Washington, Jan 17 (ANI): Scientists have uncovered the fossil of a primitive feathered dinosaur in China, which is helping them create a better model of how dinosaurs evolved into modern birds.
According to a report in National Geographic News, the winged dinosaur is still in the process of being dated, and might have lived toward the end of the Jurassic period, which lasted from 208 to 144 million years ago.
In many ways, it is "more basal, or primitive, than Archaeopteryx," said paleontologist Xu Xing at Beijing's Institute of Vertebrate Paleontology and Paleoanthropology. rchaeopteryx, the earliest known bird, lived 150 million years ago.
The protobird is "very close to the point of divergence" at which a new branch of winged dinosaurs first took flight, said Xu.
The new species, called Anchiornis huxleyi, was discovered in the ashes of volcanoes that were active during the Jurassic and Cretaceous (144 to 65 million years ago) periods in what is now northeastern China.
Anchiornis, which is Greek for "close to bird," measured just 13 inches (34 centimeters) from head to tail and weighed about 4 ounces (110 grams).
The dinosaur's body and forelimbs were covered with feathers, and it "might have had some aerial capability," Xu said. "Anchiornis is one of the smallest theropod dinosaurs ever uncovered," he added.
The fossil provides new clues about how feathers, wings, and flight progressively appeared among theropods, along with evidence that certain types of feathered dinosaurs decreased in stature even as their forelimbs became elongated.
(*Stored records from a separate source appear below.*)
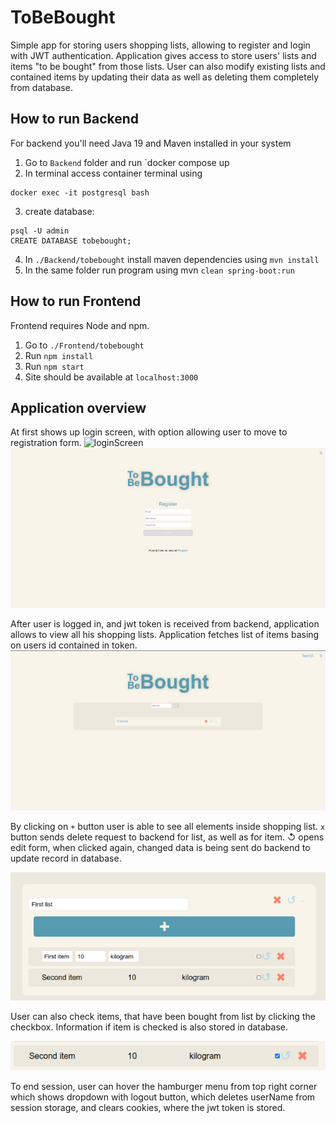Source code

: # ToBeBought
Simple app for storing users shopping lists, allowing to register and login with JWT authentication. Application gives access to store users' lists and items "to be bought" from those lists.
User can also modify existing lists and contained items by updating their data as well as deleting them completely from database.

## How to run Backend
For backend you'll need Java 19 and Maven installed in your system

1. Go to `Backend` folder and run `docker compose up
2. In terminal access container terminal using 
```
docker exec -it postgresql bash
```
3. create database:
```
psql -U admin
CREATE DATABASE tobebought;
```
4. In `./Backend/tobebought` install maven dependencies using `mvn install`
5. In the same folder run program using mvn `clean spring-boot:run`

## How to run Frontend
Frontend requires Node and npm.

1. Go to `./Frontend/tobebought`
2. Run `npm install`
3. Run `npm start`
4. Site should be available at `localhost:3000`

## Application overview

At first shows up login screen, with option allowing user to move to registration form.
![loginScreen](./screenshots/login.png)
![registrationForm](./screenshots/register.png)

After user is logged in, and jwt token is received from backend, application allows
to view all his shopping lists. Application fetches list of items basing on users id contained 
in token.
![afterLogin](./screenshots/main.png)

By clicking on `+` button user is able to see all elements inside shopping list.
`x` button sends delete request to backend for list, as well as for item. &#8634; 
opens edit form, when clicked again, changed data is being sent do backend to update record in database.

![edit](./screenshots/edit.png)

User can also check items, that have been bought from list by clicking the checkbox.
Information if item is checked is also stored in database.

![check](./screenshots/markChecked.png)

To end session, user can hover the hamburger menu from top right corner which shows dropdown with logout button,
which deletes userName from session storage, and clears cookies, where the jwt token is stored.
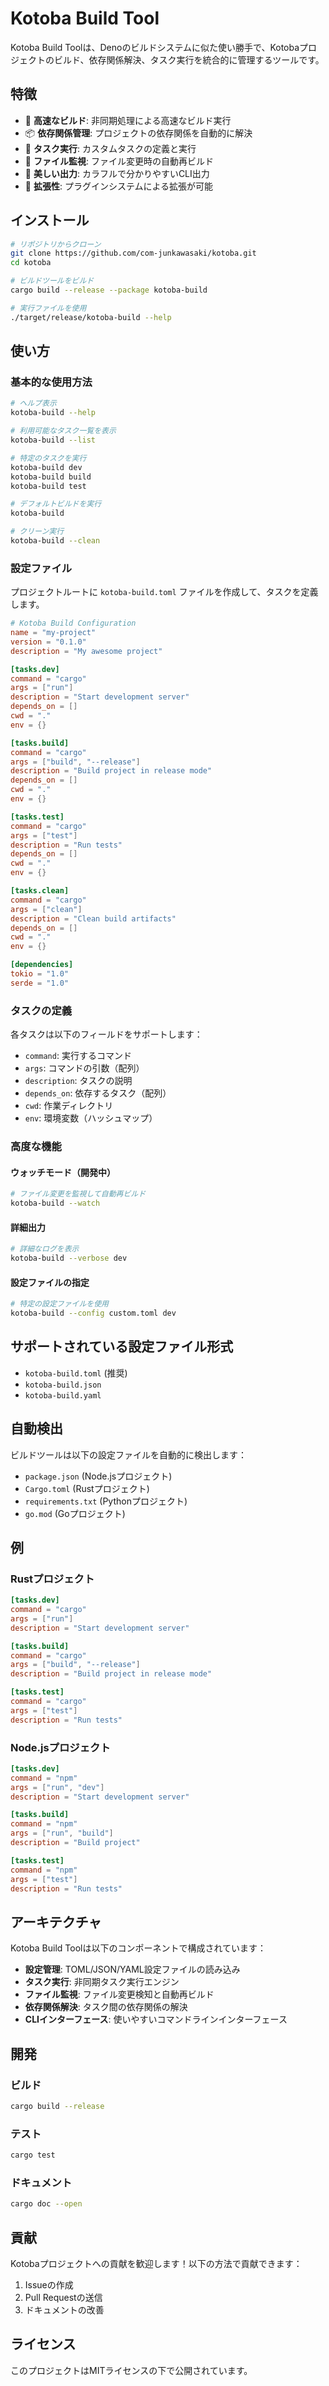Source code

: # Kotoba Build Tool

Kotoba Build Toolは、Denoのビルドシステムに似た使い勝手で、Kotobaプロジェクトのビルド、依存関係解決、タスク実行を統合的に管理するツールです。

## 特徴

- 🚀 **高速なビルド**: 非同期処理による高速なビルド実行
- 📦 **依存関係管理**: プロジェクトの依存関係を自動的に解決
- 🎯 **タスク実行**: カスタムタスクの定義と実行
- 👀 **ファイル監視**: ファイル変更時の自動再ビルド
- 🎨 **美しい出力**: カラフルで分かりやすいCLI出力
- 🔧 **拡張性**: プラグインシステムによる拡張が可能

## インストール

```bash
# リポジトリからクローン
git clone https://github.com/com-junkawasaki/kotoba.git
cd kotoba

# ビルドツールをビルド
cargo build --release --package kotoba-build

# 実行ファイルを使用
./target/release/kotoba-build --help
```

## 使い方

### 基本的な使用方法

```bash
# ヘルプ表示
kotoba-build --help

# 利用可能なタスク一覧を表示
kotoba-build --list

# 特定のタスクを実行
kotoba-build dev
kotoba-build build
kotoba-build test

# デフォルトビルドを実行
kotoba-build

# クリーン実行
kotoba-build --clean
```

### 設定ファイル

プロジェクトルートに `kotoba-build.toml` ファイルを作成して、タスクを定義します。

```toml
# Kotoba Build Configuration
name = "my-project"
version = "0.1.0"
description = "My awesome project"

[tasks.dev]
command = "cargo"
args = ["run"]
description = "Start development server"
depends_on = []
cwd = "."
env = {}

[tasks.build]
command = "cargo"
args = ["build", "--release"]
description = "Build project in release mode"
depends_on = []
cwd = "."
env = {}

[tasks.test]
command = "cargo"
args = ["test"]
description = "Run tests"
depends_on = []
cwd = "."
env = {}

[tasks.clean]
command = "cargo"
args = ["clean"]
description = "Clean build artifacts"
depends_on = []
cwd = "."
env = {}

[dependencies]
tokio = "1.0"
serde = "1.0"
```

### タスクの定義

各タスクは以下のフィールドをサポートします：

- `command`: 実行するコマンド
- `args`: コマンドの引数（配列）
- `description`: タスクの説明
- `depends_on`: 依存するタスク（配列）
- `cwd`: 作業ディレクトリ
- `env`: 環境変数（ハッシュマップ）

### 高度な機能

#### ウォッチモード（開発中）

```bash
# ファイル変更を監視して自動再ビルド
kotoba-build --watch
```

#### 詳細出力

```bash
# 詳細なログを表示
kotoba-build --verbose dev
```

#### 設定ファイルの指定

```bash
# 特定の設定ファイルを使用
kotoba-build --config custom.toml dev
```

## サポートされている設定ファイル形式

- `kotoba-build.toml` (推奨)
- `kotoba-build.json`
- `kotoba-build.yaml`

## 自動検出

ビルドツールは以下の設定ファイルを自動的に検出します：

- `package.json` (Node.jsプロジェクト)
- `Cargo.toml` (Rustプロジェクト)
- `requirements.txt` (Pythonプロジェクト)
- `go.mod` (Goプロジェクト)

## 例

### Rustプロジェクト

```toml
[tasks.dev]
command = "cargo"
args = ["run"]
description = "Start development server"

[tasks.build]
command = "cargo"
args = ["build", "--release"]
description = "Build project in release mode"

[tasks.test]
command = "cargo"
args = ["test"]
description = "Run tests"
```

### Node.jsプロジェクト

```toml
[tasks.dev]
command = "npm"
args = ["run", "dev"]
description = "Start development server"

[tasks.build]
command = "npm"
args = ["run", "build"]
description = "Build project"

[tasks.test]
command = "npm"
args = ["test"]
description = "Run tests"
```

## アーキテクチャ

Kotoba Build Toolは以下のコンポーネントで構成されています：

- **設定管理**: TOML/JSON/YAML設定ファイルの読み込み
- **タスク実行**: 非同期タスク実行エンジン
- **ファイル監視**: ファイル変更検知と自動再ビルド
- **依存関係解決**: タスク間の依存関係の解決
- **CLIインターフェース**: 使いやすいコマンドラインインターフェース

## 開発

### ビルド

```bash
cargo build --release
```

### テスト

```bash
cargo test
```

### ドキュメント

```bash
cargo doc --open
```

## 貢献

Kotobaプロジェクトへの貢献を歓迎します！以下の方法で貢献できます：

1. Issueの作成
2. Pull Requestの送信
3. ドキュメントの改善

## ライセンス

このプロジェクトはMITライセンスの下で公開されています。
The compact structure of Anchiornis "reinforces the deduction that small size evolved early in the history of birds," Xu explained.
"Anchiornis exhibits some wrist features indicative of high mobility, presaging the wing-folding mechanisms seen in more derived birds," he said.
"The wrist is a big part of the formation of wings, and pivotal to flight. During flight, steering and flapping greatly depend on the wrist," Xu added.
Despite this protobird's relatively advanced feathers and wrist, it is unclear if Anchiornis could actually engage in powered flight.
According to Mark Norell, chairman and curator of the division of paleontology at the American Museum of Natural History in New York, "Behavior and biomechanics are very difficult to determine solely from the fossil record, and perhaps flight is impossible to determine." (ANI)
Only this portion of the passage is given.